Start of Block

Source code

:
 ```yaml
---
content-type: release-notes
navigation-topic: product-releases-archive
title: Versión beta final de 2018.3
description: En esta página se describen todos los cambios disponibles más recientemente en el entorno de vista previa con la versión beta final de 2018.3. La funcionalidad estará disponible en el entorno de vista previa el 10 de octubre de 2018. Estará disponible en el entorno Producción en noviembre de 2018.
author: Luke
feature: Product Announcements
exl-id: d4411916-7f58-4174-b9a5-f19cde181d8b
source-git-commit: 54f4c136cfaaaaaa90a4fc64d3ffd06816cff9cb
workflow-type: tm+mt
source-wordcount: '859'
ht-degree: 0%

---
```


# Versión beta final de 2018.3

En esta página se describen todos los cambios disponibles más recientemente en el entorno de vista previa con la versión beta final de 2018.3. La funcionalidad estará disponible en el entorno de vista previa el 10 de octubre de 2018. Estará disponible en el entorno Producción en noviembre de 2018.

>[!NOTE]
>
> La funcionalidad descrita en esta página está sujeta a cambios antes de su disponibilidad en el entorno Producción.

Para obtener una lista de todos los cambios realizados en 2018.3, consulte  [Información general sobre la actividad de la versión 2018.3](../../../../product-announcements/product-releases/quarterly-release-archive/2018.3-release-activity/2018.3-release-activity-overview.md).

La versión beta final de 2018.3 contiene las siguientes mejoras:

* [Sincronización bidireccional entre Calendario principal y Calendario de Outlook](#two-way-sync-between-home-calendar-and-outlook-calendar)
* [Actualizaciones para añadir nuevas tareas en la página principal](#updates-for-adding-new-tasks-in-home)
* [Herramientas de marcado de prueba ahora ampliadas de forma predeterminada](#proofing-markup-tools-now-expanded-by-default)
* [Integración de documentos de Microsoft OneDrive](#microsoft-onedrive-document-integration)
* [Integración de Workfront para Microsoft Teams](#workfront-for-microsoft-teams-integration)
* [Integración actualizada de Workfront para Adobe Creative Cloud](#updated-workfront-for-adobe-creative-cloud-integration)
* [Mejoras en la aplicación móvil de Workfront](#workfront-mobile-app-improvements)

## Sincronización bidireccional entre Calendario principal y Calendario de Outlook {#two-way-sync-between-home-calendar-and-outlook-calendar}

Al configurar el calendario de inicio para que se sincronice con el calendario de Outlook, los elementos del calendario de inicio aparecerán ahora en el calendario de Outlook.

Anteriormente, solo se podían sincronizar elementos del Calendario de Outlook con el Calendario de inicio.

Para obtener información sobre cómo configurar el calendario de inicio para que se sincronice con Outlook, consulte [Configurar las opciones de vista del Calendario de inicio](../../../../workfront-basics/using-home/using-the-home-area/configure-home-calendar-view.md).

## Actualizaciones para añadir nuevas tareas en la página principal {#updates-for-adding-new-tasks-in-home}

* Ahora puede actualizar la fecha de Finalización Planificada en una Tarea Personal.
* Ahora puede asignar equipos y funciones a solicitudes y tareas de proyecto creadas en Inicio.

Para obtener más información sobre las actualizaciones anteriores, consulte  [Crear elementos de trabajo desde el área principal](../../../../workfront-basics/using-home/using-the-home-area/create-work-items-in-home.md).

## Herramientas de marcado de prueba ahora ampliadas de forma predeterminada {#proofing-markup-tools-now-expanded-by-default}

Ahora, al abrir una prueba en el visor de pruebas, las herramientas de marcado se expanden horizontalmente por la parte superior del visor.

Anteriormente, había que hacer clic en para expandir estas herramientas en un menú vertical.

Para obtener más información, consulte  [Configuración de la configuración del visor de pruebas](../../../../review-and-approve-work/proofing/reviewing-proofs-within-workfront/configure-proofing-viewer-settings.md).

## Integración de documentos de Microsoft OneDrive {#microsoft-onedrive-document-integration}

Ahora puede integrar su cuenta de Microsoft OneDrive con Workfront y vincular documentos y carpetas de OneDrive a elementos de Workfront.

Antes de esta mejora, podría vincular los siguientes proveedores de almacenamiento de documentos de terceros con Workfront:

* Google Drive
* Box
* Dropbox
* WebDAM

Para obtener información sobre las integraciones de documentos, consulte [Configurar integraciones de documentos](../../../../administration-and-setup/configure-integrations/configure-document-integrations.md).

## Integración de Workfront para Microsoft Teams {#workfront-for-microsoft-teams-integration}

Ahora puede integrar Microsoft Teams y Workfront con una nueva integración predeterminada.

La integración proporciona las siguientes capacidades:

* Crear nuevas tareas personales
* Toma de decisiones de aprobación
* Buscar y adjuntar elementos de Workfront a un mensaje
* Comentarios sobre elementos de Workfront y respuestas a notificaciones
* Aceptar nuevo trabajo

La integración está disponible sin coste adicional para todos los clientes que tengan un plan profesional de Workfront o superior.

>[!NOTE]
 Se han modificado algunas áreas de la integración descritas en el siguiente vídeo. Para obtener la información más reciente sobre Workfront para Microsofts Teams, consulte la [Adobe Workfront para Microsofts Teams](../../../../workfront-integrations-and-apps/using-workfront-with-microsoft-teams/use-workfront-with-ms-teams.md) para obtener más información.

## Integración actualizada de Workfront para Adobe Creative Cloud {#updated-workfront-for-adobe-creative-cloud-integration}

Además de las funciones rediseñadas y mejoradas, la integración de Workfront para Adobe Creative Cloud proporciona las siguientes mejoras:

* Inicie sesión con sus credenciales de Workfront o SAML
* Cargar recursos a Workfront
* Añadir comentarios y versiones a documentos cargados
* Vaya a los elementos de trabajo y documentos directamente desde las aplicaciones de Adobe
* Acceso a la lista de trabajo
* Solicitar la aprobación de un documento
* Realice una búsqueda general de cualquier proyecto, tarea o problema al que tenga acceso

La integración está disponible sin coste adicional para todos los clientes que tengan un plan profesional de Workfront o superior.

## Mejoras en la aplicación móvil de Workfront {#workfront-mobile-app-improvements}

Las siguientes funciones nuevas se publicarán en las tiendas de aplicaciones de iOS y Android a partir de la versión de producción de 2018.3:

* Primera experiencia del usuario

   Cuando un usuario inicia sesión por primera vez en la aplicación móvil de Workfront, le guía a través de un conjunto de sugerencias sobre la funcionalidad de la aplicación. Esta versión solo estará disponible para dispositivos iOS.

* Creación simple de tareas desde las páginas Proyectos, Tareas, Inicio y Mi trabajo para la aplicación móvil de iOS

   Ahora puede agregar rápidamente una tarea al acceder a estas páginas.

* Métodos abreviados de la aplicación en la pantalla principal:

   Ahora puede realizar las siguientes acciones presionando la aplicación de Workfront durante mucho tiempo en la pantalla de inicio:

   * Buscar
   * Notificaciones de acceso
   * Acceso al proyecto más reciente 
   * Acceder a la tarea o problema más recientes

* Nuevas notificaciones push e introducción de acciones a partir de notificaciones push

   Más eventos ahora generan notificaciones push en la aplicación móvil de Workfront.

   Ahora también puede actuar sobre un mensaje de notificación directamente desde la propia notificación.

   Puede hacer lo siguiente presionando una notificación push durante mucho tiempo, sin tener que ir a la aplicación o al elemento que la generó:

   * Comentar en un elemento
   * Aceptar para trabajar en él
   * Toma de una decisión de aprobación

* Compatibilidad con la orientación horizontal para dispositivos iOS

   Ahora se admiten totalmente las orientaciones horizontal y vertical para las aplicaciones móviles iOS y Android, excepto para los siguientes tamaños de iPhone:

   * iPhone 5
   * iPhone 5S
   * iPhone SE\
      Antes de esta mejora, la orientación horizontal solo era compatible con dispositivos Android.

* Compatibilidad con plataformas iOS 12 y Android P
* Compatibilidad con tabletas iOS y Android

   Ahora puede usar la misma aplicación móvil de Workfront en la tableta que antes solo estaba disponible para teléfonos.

End of Block

### Goal of the exercise
In the listing above, find the line with "Anteriormente, solo se" and the line with "una Tarea Personal.", then print exactly those lines and every line between them.

### Output for this task
Anteriormente, solo se podían sincronizar elementos del Calendario de Outlook con el Calendario de inicio.

Para obtener información sobre cómo configurar el calendario de inicio para que se sincronice con Outlook, consulte [Configurar las opciones de vista del Calendario de inicio](../../../../workfront-basics/using-home/using-the-home-area/configure-home-calendar-view.md).

## Actualizaciones para añadir nuevas tareas en la página principal {#updates-for-adding-new-tasks-in-home}

* Ahora puede actualizar la fecha de Finalización Planificada en una Tarea Personal.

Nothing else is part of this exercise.